WHAT IS EXPECTED:
Could you copy every line from the material below in which "Since" appears?

[Start of section]

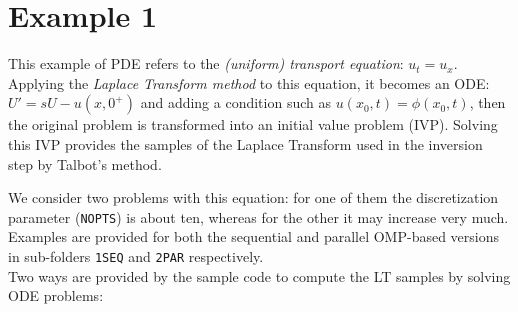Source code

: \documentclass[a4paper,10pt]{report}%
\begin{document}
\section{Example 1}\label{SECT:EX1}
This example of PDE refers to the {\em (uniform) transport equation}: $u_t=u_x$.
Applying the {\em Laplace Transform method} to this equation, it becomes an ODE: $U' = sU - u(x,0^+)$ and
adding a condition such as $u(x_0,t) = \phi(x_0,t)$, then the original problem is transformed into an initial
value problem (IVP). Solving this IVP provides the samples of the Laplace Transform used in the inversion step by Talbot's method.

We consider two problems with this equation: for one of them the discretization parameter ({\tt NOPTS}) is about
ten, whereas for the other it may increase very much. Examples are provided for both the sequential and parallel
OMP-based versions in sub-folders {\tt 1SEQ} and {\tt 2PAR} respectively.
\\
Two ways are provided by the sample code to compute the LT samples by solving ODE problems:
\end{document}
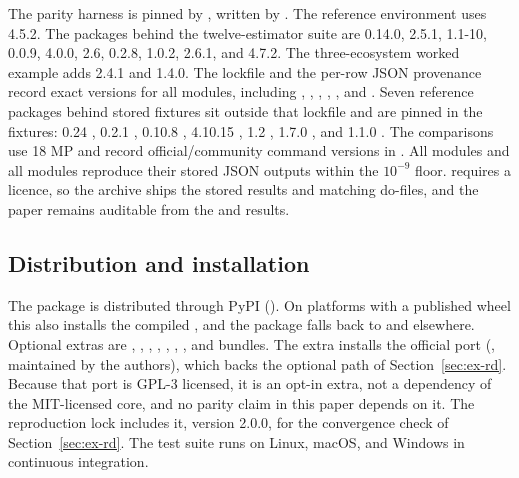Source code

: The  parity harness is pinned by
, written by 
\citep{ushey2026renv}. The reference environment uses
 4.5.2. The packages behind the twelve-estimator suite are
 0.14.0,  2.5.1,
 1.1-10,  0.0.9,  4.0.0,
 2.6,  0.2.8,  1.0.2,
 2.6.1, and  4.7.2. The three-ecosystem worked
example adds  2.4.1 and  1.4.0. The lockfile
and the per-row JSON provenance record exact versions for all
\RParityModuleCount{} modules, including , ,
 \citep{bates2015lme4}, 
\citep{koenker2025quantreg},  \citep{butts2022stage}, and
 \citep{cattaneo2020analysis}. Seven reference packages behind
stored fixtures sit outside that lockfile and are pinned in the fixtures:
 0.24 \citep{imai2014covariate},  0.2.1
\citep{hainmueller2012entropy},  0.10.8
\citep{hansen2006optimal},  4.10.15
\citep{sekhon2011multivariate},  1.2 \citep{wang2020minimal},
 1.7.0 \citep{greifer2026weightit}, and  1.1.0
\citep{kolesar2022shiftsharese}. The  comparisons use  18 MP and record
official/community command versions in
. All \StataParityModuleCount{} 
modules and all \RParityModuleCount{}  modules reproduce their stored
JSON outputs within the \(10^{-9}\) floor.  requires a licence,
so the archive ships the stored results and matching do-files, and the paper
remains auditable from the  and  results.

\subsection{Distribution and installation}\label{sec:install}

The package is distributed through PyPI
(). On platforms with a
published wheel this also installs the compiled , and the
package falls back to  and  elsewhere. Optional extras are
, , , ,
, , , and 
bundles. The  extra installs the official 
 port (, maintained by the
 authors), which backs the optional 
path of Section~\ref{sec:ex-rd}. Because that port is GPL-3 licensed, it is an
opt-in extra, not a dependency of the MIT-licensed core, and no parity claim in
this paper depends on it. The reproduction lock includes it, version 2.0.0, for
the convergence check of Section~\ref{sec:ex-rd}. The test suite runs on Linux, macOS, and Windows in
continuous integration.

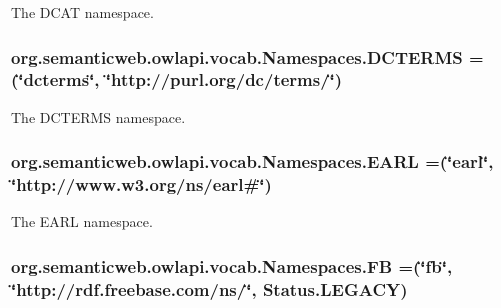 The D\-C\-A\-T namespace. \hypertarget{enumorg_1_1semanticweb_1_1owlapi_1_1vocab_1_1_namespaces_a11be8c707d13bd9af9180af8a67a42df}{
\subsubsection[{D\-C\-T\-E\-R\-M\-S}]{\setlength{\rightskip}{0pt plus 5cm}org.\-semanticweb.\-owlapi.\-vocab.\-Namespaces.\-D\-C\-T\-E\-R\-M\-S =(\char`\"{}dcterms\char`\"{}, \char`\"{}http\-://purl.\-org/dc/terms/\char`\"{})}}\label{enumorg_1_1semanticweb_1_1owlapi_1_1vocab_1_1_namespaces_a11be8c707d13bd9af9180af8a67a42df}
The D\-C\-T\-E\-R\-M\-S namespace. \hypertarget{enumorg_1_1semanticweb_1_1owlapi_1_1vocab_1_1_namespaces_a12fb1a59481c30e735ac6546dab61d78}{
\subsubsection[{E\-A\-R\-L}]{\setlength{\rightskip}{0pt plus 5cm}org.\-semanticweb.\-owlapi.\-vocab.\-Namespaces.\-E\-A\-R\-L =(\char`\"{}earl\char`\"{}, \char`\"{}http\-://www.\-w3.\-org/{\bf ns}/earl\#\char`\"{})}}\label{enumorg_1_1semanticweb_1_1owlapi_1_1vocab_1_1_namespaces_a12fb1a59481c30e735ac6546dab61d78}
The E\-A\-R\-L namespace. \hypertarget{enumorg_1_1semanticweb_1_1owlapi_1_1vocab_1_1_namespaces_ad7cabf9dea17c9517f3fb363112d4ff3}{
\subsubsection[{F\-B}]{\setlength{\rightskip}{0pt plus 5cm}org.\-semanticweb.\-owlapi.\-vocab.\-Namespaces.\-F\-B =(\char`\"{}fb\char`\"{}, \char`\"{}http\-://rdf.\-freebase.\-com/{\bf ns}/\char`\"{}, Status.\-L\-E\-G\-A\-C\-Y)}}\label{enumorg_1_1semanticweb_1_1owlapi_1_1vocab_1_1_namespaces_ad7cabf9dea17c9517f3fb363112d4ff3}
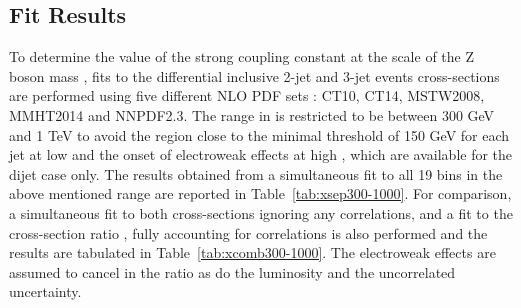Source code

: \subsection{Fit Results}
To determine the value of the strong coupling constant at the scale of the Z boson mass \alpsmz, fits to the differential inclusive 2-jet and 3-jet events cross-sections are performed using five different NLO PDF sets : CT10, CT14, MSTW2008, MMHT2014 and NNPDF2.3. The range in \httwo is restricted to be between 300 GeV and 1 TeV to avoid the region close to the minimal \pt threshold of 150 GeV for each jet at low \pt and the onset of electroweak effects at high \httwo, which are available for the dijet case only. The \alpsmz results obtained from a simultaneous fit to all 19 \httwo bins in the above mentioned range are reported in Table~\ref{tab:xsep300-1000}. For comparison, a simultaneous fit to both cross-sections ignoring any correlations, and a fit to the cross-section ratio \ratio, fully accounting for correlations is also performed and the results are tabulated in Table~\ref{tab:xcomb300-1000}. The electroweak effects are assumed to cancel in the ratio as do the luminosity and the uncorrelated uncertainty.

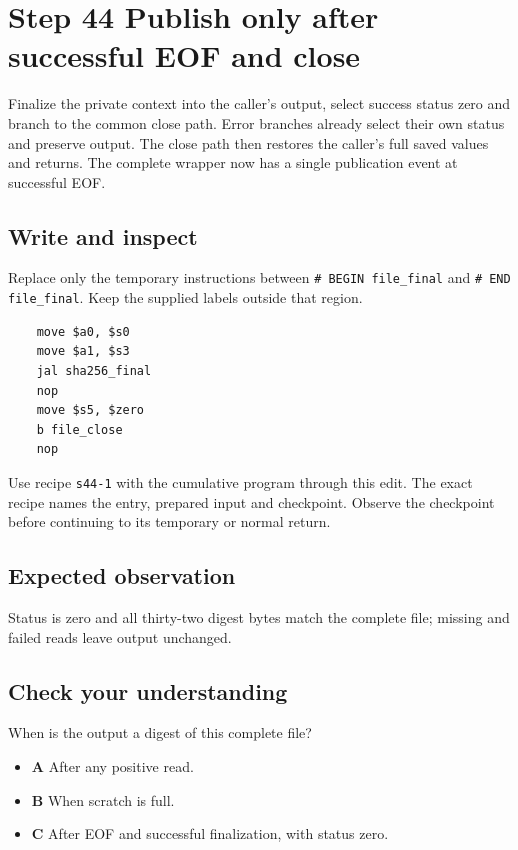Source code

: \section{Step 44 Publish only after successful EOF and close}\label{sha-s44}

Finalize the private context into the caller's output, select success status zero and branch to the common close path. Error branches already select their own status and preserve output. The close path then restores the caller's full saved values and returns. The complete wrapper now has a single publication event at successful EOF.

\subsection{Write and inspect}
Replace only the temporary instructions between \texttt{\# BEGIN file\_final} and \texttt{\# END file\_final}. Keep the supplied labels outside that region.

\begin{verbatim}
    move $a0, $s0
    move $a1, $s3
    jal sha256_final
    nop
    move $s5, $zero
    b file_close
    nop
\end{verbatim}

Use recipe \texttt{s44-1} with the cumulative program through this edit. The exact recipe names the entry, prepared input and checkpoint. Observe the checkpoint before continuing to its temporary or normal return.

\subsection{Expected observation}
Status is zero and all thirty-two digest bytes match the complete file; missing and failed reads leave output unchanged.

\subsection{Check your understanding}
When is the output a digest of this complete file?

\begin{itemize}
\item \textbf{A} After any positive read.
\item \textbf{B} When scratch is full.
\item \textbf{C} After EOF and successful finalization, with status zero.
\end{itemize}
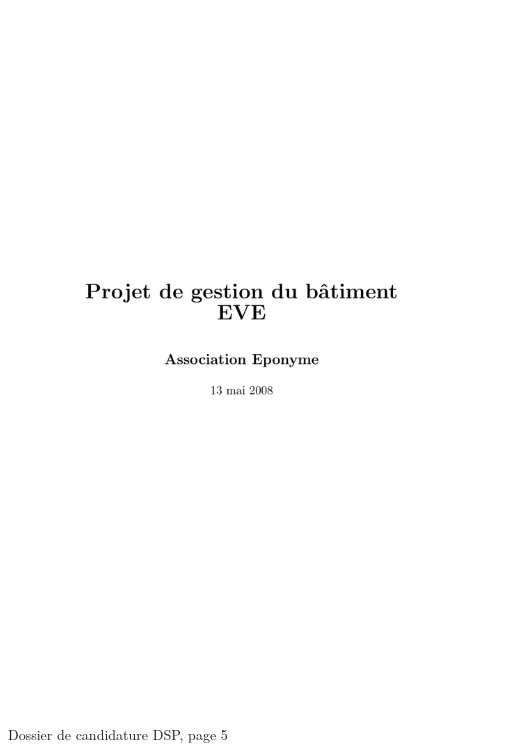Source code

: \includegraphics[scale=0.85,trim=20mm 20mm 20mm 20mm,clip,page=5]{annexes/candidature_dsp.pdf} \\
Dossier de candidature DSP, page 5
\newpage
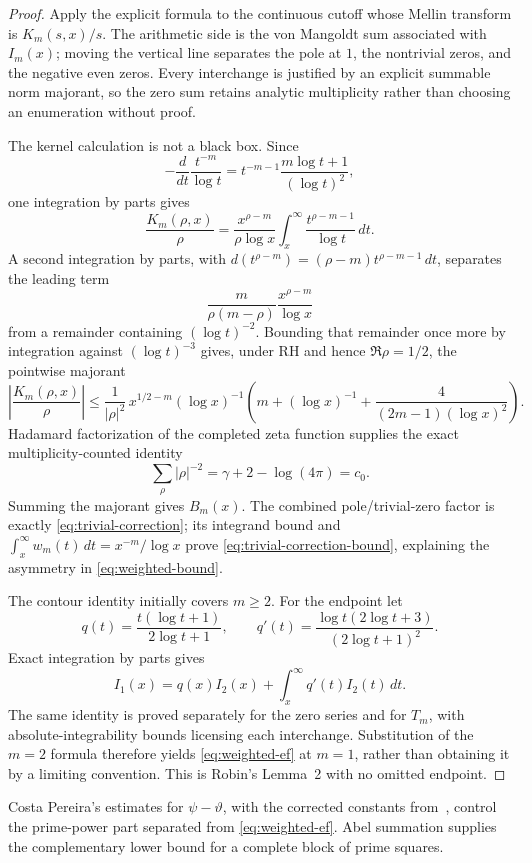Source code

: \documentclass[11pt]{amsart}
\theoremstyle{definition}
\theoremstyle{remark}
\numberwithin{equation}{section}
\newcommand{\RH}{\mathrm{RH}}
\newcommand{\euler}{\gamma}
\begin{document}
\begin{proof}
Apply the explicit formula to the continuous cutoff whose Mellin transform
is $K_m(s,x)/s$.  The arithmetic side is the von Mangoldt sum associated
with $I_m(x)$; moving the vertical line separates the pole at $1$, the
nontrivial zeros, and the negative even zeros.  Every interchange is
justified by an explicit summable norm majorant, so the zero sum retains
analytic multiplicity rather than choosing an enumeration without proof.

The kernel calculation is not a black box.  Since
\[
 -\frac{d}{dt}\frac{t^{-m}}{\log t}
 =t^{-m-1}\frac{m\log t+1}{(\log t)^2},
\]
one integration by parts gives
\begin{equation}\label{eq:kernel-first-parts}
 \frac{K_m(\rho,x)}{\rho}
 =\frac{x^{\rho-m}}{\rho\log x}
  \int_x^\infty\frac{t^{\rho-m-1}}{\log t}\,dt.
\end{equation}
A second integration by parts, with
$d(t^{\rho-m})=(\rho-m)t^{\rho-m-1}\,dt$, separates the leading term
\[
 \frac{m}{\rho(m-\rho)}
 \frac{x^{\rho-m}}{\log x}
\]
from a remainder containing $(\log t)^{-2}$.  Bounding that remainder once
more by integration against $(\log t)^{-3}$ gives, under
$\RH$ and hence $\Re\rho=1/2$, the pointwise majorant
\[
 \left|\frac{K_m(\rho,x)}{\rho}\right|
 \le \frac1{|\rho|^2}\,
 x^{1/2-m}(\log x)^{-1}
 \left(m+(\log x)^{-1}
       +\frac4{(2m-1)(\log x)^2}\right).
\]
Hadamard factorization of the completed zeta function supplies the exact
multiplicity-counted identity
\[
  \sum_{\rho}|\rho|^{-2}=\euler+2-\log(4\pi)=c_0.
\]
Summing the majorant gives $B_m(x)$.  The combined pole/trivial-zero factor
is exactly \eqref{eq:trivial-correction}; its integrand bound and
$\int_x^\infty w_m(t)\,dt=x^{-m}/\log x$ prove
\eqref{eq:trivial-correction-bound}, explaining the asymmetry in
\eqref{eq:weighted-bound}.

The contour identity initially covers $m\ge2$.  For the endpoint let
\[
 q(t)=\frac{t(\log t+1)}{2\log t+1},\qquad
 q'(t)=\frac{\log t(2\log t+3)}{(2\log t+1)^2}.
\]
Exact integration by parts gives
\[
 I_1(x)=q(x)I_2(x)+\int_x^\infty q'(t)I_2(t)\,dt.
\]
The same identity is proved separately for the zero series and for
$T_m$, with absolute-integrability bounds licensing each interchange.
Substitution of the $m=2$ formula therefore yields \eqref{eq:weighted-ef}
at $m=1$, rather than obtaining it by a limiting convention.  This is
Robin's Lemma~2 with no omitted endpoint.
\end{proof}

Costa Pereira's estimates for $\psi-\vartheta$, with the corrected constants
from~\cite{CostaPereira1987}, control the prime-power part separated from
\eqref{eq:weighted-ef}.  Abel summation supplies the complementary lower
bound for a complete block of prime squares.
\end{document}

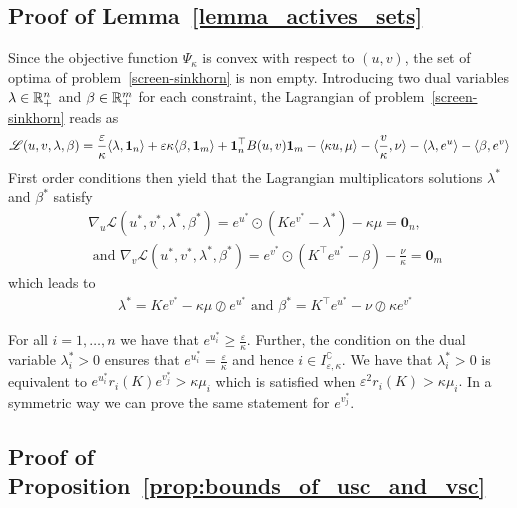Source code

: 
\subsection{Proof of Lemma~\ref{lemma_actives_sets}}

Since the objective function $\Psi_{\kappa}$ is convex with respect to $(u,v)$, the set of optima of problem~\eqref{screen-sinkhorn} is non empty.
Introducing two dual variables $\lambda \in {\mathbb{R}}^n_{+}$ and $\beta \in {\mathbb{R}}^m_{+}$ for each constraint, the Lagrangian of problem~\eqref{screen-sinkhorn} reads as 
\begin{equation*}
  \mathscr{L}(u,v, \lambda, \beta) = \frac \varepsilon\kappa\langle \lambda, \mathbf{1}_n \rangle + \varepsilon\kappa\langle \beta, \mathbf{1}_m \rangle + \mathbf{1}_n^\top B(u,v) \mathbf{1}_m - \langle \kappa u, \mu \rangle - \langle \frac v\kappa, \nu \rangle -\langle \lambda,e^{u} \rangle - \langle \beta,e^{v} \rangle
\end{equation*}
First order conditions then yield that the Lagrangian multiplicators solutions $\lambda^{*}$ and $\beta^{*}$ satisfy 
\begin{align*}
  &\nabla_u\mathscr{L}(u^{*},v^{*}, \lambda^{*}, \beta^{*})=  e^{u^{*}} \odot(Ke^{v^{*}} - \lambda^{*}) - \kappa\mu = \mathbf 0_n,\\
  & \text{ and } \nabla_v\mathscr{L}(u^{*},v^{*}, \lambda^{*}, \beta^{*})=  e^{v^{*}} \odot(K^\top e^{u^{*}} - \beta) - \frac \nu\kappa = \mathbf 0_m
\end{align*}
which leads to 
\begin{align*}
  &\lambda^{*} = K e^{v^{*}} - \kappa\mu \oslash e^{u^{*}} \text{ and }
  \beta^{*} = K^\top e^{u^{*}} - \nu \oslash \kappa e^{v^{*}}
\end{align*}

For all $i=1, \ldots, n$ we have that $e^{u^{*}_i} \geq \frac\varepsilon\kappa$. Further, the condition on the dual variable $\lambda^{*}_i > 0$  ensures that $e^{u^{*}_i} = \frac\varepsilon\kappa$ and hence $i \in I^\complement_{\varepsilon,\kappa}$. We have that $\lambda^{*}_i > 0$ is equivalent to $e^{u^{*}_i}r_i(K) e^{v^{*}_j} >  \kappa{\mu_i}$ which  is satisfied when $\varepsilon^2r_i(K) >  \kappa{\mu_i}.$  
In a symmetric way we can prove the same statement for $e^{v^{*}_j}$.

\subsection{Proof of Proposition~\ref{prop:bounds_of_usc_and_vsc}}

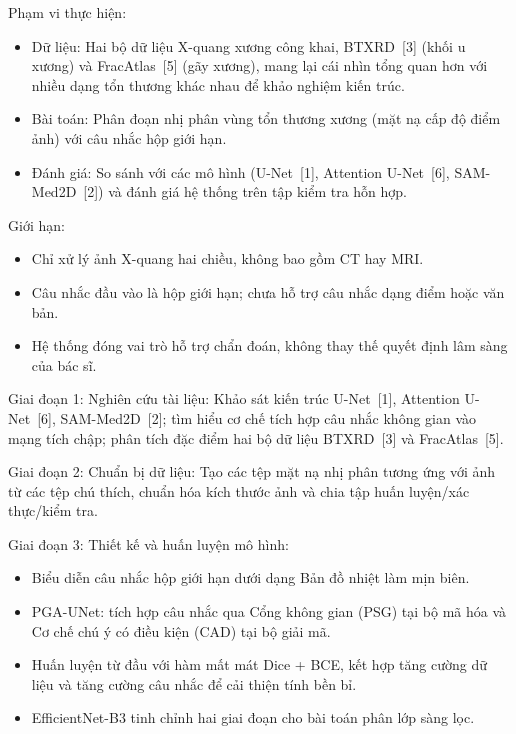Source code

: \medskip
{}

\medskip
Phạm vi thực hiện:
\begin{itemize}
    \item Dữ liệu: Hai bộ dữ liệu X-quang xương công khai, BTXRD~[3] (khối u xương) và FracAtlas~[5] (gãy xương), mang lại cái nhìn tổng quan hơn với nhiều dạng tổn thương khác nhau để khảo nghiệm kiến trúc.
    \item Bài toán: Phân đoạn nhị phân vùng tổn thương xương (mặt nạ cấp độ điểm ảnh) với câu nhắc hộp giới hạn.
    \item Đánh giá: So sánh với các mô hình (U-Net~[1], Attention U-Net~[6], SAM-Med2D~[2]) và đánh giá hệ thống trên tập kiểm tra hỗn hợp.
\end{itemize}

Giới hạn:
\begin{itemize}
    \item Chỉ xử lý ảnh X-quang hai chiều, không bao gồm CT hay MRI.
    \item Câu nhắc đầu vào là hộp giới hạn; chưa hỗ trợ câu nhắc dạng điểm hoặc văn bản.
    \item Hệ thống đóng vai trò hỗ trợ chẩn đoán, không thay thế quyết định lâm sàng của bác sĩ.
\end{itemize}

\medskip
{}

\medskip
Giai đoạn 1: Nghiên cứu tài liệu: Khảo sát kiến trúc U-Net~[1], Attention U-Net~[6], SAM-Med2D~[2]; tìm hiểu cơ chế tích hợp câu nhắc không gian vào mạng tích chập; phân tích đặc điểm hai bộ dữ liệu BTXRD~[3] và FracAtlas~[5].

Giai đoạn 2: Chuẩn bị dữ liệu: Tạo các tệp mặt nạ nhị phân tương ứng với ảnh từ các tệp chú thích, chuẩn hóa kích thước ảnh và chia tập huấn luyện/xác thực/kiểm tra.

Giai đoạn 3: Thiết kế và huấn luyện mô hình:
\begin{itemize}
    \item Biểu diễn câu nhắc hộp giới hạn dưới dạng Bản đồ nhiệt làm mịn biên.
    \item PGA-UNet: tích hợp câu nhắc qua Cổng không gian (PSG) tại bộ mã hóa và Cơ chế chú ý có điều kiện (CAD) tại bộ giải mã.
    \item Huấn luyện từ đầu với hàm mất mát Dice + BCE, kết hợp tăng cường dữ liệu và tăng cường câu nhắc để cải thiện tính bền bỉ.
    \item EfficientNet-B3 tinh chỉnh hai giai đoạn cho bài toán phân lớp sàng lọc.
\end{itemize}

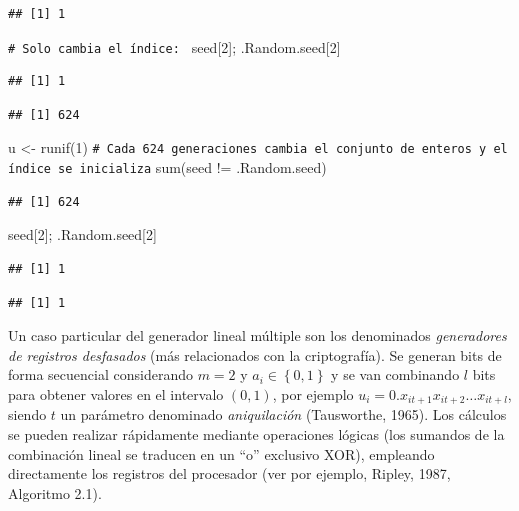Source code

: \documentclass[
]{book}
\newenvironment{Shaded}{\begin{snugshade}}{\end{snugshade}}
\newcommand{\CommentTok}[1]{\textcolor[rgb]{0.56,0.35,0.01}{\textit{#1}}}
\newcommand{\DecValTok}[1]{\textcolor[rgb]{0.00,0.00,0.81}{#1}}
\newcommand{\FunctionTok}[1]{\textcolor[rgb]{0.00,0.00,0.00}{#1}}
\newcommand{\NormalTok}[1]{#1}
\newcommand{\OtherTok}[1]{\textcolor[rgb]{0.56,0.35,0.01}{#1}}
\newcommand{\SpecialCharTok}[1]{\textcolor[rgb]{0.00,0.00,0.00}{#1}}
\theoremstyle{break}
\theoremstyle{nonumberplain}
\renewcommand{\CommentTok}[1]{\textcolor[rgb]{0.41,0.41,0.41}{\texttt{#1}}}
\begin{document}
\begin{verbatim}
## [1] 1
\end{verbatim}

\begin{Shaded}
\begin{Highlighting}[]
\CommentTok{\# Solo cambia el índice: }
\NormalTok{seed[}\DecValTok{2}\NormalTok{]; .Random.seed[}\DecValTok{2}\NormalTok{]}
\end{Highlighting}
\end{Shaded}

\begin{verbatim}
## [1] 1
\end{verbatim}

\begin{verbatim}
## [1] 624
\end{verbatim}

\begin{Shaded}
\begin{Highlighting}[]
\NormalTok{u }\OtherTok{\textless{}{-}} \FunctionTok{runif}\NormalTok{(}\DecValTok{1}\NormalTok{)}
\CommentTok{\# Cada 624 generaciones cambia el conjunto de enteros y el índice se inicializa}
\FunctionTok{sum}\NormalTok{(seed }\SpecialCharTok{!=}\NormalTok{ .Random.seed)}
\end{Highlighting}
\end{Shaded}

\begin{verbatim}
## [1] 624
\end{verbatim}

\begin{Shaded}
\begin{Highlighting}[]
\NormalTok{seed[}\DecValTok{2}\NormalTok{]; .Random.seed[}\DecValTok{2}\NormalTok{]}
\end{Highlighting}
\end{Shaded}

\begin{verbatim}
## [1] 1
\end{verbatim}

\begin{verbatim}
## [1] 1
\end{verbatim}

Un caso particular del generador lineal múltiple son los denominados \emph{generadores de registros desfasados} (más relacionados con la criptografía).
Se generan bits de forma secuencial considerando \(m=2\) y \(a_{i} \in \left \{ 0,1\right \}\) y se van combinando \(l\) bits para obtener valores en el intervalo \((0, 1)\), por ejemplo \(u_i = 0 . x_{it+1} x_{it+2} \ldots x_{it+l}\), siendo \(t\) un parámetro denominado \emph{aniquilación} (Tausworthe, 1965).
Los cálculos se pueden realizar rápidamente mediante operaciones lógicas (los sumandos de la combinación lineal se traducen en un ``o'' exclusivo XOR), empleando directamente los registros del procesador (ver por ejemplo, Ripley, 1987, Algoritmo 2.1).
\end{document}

[End of section]

COMPLETED EXERCISE:
The kernel calculation is not a black box.  Since
Since the objective function $\Psi_{\kappa}$ is convex with respect to $(u,v)$, the set of optima of problem~\eqref{screen-sinkhorn} is non empty.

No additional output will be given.